• **Required action**
Scan the entries below for the word "which", then copy each line that holds it.

• **Stored items from a collection**

####################

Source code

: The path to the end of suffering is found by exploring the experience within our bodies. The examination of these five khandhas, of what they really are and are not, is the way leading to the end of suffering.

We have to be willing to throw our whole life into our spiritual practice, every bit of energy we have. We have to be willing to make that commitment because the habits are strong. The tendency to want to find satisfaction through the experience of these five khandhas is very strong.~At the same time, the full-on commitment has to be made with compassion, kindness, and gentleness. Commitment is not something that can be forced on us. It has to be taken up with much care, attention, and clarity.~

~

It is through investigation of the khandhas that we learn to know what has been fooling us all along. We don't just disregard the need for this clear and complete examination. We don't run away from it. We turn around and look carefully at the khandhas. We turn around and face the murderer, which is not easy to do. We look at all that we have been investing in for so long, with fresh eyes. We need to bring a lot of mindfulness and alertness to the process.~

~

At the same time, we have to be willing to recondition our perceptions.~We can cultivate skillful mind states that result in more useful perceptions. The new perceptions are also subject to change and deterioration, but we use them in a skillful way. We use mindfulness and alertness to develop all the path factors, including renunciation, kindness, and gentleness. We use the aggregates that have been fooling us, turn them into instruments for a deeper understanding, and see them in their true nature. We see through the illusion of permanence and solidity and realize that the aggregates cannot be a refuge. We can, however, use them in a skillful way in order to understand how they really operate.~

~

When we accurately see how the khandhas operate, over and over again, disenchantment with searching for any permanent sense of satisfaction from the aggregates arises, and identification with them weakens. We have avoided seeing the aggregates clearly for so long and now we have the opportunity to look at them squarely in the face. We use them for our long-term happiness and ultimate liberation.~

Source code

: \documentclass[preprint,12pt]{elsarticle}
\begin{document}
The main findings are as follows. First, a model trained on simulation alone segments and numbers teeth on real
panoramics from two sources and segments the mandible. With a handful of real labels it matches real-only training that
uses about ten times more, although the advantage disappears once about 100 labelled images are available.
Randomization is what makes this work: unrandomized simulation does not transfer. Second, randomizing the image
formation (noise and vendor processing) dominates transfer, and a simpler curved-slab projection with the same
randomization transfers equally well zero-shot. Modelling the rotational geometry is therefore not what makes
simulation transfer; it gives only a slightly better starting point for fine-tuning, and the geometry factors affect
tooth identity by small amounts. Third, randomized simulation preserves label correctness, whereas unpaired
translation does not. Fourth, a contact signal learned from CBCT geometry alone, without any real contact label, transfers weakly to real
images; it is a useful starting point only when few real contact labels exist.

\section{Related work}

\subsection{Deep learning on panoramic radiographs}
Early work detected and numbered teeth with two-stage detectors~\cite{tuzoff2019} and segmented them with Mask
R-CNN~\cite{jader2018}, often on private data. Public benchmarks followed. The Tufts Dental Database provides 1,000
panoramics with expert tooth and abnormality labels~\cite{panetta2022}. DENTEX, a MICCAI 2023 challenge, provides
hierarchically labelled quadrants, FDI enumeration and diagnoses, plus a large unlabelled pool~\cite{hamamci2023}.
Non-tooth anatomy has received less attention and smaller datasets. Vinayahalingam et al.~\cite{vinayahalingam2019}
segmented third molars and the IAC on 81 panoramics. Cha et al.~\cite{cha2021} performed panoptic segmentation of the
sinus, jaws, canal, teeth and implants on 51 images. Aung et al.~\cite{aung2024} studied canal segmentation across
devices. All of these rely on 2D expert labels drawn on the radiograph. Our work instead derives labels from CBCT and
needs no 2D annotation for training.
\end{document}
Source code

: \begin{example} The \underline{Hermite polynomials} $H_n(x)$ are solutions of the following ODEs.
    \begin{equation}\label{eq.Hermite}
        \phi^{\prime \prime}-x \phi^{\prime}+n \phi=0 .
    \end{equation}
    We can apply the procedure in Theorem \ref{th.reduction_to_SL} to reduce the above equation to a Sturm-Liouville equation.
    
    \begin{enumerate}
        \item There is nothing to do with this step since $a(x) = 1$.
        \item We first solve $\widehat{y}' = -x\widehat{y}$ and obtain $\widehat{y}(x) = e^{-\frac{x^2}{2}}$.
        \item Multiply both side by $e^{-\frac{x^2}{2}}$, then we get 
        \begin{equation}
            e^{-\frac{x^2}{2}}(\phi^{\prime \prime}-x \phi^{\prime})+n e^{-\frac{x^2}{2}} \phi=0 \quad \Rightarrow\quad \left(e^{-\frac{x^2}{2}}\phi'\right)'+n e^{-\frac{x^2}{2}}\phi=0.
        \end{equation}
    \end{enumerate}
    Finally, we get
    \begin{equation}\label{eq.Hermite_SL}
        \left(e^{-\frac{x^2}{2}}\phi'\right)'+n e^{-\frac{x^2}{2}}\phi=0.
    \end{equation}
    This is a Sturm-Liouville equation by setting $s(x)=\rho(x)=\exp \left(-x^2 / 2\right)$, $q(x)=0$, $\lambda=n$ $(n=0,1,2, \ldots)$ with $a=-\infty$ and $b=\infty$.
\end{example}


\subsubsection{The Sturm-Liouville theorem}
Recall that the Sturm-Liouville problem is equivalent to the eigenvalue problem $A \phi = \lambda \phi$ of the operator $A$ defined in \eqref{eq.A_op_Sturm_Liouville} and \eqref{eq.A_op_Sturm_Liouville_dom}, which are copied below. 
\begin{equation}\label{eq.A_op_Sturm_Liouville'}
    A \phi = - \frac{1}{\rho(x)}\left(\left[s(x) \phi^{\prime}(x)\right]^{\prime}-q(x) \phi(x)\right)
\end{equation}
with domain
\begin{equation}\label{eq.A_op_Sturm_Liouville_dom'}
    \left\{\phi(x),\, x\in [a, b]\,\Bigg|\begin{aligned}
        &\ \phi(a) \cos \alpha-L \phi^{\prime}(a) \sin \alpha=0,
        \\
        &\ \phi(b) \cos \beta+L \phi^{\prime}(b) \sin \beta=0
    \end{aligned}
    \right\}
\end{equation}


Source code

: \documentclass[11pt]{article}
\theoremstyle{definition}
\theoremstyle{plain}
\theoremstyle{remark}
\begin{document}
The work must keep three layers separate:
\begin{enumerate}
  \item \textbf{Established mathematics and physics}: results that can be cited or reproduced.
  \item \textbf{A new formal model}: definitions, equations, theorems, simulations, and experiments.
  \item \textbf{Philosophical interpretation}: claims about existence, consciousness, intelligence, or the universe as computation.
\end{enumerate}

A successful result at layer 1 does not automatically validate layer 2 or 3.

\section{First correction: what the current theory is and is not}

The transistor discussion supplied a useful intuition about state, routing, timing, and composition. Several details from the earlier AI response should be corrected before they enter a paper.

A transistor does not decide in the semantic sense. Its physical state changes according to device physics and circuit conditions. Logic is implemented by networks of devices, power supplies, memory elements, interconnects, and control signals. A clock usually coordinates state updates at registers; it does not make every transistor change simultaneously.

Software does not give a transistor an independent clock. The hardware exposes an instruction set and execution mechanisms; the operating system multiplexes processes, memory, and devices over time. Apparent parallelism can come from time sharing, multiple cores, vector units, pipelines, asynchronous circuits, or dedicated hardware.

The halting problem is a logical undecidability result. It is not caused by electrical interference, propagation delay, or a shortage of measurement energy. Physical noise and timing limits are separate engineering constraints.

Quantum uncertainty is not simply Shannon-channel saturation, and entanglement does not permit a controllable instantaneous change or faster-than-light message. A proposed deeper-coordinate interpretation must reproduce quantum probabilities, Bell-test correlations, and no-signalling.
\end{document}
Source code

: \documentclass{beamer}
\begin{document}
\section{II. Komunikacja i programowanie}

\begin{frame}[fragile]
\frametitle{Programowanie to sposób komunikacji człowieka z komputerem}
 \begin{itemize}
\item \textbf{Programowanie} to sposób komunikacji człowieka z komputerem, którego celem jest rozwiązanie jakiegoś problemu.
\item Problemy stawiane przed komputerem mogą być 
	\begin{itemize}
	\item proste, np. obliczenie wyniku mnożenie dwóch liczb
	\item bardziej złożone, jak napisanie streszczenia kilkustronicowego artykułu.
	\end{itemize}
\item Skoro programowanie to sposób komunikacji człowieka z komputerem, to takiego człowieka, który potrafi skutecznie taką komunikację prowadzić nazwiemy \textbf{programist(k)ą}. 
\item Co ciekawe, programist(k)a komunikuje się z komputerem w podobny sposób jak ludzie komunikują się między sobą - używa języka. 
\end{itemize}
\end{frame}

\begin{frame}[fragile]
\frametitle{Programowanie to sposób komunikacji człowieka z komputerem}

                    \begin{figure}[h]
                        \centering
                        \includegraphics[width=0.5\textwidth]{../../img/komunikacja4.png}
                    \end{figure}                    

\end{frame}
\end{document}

####################

• **Task result**
It is through investigation of the khandhas that we learn to know what has been fooling us all along. We don't just disregard the need for this clear and complete examination. We don't run away from it. We turn around and look carefully at the khandhas. We turn around and face the murderer, which is not easy to do. We look at all that we have been investing in for so long, with fresh eyes. We need to bring a lot of mindfulness and alertness to the process.~
Recall that the Sturm-Liouville problem is equivalent to the eigenvalue problem $A \phi = \lambda \phi$ of the operator $A$ defined in \eqref{eq.A_op_Sturm_Liouville} and \eqref{eq.A_op_Sturm_Liouville_dom}, which are copied below. 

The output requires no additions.